Determine the number of lines in the entries below in which the word "create" appears, and reply with that number only.

##### DATA LISTING #####

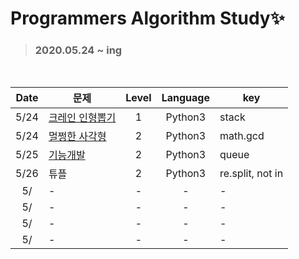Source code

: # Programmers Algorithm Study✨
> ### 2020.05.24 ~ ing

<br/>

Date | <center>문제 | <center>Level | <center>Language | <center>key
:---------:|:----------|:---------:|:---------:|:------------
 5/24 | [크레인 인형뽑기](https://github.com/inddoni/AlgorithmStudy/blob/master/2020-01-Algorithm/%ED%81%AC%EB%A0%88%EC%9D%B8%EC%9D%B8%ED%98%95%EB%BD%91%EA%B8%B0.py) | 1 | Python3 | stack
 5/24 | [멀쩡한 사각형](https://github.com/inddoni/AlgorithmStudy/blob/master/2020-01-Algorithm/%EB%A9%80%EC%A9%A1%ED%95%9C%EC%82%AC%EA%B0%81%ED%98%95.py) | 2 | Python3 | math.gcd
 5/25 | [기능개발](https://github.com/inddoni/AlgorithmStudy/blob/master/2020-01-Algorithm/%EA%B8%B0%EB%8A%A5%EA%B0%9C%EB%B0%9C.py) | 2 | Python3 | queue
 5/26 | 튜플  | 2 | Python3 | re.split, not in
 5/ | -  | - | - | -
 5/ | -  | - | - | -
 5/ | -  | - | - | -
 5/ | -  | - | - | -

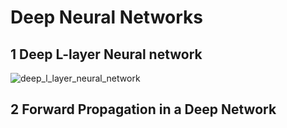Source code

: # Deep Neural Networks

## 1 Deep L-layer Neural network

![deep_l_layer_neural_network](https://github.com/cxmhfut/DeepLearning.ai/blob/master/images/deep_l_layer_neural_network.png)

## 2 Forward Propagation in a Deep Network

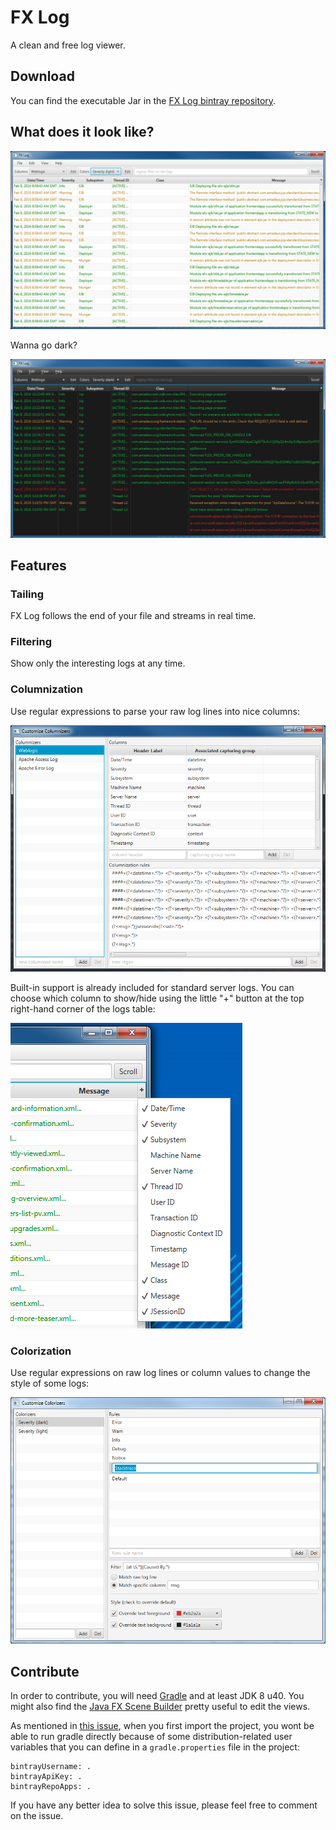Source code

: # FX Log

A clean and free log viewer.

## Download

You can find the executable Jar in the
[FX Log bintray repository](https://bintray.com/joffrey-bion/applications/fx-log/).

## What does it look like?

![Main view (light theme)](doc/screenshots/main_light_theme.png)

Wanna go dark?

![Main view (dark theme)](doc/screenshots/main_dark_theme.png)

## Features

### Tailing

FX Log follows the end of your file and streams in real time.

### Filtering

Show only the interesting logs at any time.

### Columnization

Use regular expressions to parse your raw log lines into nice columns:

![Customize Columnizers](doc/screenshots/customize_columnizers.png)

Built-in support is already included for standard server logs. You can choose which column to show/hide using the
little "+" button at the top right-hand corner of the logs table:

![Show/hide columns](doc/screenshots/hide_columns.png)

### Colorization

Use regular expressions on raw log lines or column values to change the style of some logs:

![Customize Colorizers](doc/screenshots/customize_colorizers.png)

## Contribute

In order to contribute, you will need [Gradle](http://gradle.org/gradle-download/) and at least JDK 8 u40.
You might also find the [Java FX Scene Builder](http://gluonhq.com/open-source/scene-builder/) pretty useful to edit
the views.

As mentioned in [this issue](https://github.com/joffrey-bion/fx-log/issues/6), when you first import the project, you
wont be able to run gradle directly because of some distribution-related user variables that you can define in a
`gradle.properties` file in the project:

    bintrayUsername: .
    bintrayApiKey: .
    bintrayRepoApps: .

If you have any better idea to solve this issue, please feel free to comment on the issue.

#####
##### DATA LISTING #####

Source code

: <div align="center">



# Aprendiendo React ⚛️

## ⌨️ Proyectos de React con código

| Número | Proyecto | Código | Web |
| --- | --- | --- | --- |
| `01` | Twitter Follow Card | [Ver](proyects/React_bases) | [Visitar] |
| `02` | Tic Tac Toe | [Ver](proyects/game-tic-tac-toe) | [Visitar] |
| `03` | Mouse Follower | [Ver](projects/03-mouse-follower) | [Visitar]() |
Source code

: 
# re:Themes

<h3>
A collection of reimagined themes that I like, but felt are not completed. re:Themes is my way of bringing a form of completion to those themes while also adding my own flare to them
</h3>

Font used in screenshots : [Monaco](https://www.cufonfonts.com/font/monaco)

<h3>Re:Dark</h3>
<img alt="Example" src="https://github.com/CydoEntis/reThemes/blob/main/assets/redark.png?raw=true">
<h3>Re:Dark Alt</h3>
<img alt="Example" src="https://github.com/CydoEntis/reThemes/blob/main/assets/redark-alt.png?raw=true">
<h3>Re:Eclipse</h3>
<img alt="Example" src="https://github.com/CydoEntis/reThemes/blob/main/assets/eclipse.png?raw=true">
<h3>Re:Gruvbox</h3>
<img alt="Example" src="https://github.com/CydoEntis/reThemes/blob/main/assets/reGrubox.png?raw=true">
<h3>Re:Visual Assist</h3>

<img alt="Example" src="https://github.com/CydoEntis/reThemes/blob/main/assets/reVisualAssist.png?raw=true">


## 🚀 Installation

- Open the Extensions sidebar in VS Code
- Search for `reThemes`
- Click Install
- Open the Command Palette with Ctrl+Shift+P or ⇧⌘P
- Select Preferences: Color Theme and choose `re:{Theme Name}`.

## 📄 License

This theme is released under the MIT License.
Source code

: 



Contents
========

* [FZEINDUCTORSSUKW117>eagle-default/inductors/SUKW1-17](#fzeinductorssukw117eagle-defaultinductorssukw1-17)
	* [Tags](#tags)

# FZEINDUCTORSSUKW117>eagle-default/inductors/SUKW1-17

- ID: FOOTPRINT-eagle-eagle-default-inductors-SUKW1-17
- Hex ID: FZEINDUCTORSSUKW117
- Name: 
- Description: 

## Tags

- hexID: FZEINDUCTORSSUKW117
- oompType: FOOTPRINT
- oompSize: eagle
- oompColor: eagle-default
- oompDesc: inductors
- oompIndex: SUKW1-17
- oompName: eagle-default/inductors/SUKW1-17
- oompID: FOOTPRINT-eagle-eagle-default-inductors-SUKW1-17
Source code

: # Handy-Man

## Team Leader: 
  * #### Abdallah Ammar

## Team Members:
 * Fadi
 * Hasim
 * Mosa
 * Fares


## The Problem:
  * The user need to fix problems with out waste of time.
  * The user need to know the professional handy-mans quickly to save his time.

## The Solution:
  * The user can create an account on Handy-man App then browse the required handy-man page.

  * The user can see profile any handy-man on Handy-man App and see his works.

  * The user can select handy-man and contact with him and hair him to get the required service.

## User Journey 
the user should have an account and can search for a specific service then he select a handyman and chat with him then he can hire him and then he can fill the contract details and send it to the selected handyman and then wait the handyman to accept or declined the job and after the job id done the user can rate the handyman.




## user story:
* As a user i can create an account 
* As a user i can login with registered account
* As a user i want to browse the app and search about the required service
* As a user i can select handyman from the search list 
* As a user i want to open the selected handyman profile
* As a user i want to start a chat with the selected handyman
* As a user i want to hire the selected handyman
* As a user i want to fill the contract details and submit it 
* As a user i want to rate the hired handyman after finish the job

#####

▶ [ANSWER BOX] 2